The UN World Food Program (WFP) estimates that North Korea will see a shortfall of 83,000 tons of rice following the November harvest.
Analysts believe North Korea could feed itself under normal circumstances, particularly since, according to the World Bank, North Korea has just under 125 hectares of arable land per 1,000 people, compared with 95 hectares in the U.K. and 80 in Belgium and China.
A fertilizer shortage has also taken a toll on crop yields, and has become even more acute since South Korea stopped sending annual aid of 300,000 tons a year, citing concerns that the chemicals were being redirected for military purposes. North Korea's own fertilizer output is estimated at less than 500,000 tons a year, about a third of the 1.5 million tons the country needs for use on its grain farms, according to the Unification Ministry in Seoul.

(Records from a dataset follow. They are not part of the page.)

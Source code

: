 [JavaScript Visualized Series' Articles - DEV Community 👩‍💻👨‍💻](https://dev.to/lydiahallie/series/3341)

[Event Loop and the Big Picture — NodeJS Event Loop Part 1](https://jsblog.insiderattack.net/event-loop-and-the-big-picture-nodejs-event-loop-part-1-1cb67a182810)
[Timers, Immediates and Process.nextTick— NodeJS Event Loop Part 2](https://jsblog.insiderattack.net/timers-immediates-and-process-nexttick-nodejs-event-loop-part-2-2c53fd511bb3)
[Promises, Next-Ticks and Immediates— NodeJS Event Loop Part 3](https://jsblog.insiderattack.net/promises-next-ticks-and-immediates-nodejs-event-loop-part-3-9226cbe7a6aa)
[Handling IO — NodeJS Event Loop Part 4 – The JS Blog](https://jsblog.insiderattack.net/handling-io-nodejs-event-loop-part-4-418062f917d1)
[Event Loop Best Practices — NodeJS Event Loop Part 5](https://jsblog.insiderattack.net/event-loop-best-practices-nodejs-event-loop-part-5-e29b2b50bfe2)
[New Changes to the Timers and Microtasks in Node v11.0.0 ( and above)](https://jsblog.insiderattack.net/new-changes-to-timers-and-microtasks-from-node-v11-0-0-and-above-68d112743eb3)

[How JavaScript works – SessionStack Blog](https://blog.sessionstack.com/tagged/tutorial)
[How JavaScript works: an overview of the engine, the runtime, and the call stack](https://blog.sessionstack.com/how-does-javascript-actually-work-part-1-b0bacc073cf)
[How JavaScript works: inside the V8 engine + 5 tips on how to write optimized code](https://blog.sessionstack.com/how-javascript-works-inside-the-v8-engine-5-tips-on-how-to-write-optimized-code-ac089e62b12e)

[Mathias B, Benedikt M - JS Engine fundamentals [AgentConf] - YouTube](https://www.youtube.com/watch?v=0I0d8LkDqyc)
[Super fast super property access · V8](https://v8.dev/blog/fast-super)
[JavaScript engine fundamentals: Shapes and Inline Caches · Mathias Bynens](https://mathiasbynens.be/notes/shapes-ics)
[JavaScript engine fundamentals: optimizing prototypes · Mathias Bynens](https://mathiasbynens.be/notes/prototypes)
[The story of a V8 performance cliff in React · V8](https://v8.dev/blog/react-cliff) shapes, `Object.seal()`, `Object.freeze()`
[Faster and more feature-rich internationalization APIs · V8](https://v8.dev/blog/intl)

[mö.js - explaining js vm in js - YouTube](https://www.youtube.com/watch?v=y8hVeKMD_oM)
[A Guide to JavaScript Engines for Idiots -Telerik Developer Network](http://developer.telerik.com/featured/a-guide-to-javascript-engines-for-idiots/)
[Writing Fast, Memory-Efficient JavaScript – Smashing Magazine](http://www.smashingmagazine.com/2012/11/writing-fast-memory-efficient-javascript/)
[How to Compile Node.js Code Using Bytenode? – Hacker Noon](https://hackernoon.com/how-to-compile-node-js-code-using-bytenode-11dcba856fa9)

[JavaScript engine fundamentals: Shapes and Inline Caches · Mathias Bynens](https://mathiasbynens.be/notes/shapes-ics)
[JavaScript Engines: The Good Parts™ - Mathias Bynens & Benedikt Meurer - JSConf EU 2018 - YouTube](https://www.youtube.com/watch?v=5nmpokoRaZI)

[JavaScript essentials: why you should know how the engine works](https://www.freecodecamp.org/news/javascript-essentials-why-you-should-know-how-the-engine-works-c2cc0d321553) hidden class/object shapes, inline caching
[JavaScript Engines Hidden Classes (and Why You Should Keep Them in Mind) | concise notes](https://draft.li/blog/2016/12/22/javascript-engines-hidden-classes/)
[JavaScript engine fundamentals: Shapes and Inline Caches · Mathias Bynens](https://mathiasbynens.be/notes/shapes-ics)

North Korea's farmers are crippled by the country's isolation and the government's top-down management of agriculture. "There are no farm animals, virtually no machinery. They're not practising anything like crop rotation," said Paul French, author of North Korea: The Paranoid Peninsula. "You know there's a problem when people have eaten all the livestock."
Observers say the root of the problem is Pyongyang's stubborn insistence on the same collective-farm model that proved a catastrophic failure in China, the Soviet Union and other socialist states.